Problem to work on:
Please reproduce the entries below exactly, starting at the first line and ending with the line that holds "[Explore Weather Trends](t1p1/termperature_trends.pdf)|".

Input data:

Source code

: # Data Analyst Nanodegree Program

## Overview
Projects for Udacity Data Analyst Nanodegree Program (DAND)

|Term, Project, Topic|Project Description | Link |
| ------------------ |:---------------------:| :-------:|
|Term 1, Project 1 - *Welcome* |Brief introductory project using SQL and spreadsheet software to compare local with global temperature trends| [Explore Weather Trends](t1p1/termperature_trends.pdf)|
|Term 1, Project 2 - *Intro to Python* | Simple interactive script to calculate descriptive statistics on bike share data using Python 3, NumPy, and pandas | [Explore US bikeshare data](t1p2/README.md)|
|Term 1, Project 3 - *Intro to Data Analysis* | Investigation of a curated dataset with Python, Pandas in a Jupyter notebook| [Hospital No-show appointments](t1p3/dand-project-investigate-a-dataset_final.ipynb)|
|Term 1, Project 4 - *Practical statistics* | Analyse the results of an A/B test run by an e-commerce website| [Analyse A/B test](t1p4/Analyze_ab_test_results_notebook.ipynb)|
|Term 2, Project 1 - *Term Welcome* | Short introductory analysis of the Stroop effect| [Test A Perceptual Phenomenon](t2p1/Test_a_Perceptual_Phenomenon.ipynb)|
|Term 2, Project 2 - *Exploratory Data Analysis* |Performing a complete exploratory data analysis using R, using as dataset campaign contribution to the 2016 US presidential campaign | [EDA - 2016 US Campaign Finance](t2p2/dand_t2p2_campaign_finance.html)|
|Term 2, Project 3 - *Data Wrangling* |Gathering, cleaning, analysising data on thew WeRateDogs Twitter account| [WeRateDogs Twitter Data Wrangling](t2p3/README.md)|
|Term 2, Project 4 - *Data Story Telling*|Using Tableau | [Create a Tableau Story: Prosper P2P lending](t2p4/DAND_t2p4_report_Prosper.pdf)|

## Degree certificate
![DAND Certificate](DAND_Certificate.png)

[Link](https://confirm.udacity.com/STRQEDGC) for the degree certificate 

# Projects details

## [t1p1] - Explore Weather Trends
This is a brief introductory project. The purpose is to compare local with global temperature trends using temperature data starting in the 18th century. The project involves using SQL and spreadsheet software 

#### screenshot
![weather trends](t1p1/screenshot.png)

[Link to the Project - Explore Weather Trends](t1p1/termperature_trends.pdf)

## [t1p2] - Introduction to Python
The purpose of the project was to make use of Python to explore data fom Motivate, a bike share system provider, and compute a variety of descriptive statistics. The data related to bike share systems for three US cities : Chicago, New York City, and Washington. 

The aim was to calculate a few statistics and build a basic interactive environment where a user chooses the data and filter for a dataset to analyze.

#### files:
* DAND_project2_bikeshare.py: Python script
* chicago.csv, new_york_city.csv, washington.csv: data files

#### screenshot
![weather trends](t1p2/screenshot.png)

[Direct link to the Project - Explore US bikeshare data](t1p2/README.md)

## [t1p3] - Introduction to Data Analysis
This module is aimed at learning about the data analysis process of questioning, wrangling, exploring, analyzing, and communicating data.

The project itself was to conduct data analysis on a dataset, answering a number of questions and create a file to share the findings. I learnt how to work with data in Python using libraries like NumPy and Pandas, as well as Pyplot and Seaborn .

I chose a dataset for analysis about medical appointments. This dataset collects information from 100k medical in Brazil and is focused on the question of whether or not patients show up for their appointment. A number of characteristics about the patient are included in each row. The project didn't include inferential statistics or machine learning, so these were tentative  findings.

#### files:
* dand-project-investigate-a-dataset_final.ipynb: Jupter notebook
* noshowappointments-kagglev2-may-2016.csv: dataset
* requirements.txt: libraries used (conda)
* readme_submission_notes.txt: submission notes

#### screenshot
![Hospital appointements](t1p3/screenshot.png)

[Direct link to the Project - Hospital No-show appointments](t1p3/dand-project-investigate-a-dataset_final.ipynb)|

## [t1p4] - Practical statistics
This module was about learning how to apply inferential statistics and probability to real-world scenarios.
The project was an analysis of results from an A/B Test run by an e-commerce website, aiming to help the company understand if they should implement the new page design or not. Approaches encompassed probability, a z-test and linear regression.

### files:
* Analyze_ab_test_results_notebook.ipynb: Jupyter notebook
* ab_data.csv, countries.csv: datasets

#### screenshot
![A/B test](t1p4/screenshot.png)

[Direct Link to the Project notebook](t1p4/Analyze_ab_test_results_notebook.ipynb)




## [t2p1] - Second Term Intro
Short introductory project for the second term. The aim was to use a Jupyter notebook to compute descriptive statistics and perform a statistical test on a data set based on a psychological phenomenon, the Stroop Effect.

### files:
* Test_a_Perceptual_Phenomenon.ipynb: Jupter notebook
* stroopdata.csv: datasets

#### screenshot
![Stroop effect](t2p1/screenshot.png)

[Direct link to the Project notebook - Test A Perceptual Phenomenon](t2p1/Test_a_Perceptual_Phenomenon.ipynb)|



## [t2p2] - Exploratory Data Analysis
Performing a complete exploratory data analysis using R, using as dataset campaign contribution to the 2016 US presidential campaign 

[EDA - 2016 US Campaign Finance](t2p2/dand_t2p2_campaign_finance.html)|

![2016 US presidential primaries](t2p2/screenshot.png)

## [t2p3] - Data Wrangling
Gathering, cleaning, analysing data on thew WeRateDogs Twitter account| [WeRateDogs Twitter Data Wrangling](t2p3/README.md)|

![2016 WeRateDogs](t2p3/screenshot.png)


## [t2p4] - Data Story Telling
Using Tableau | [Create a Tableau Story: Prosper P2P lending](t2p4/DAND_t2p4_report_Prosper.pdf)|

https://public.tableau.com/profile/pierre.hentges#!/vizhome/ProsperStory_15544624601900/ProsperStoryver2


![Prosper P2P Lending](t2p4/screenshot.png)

Solution:
Source code

: # Data Analyst Nanodegree Program

## Overview
Projects for Udacity Data Analyst Nanodegree Program (DAND)

|Term, Project, Topic|Project Description | Link |
| ------------------ |:---------------------:| :-------:|
|Term 1, Project 1 - *Welcome* |Brief introductory project using SQL and spreadsheet software to compare local with global temperature trends| [Explore Weather Trends](t1p1/termperature_trends.pdf)|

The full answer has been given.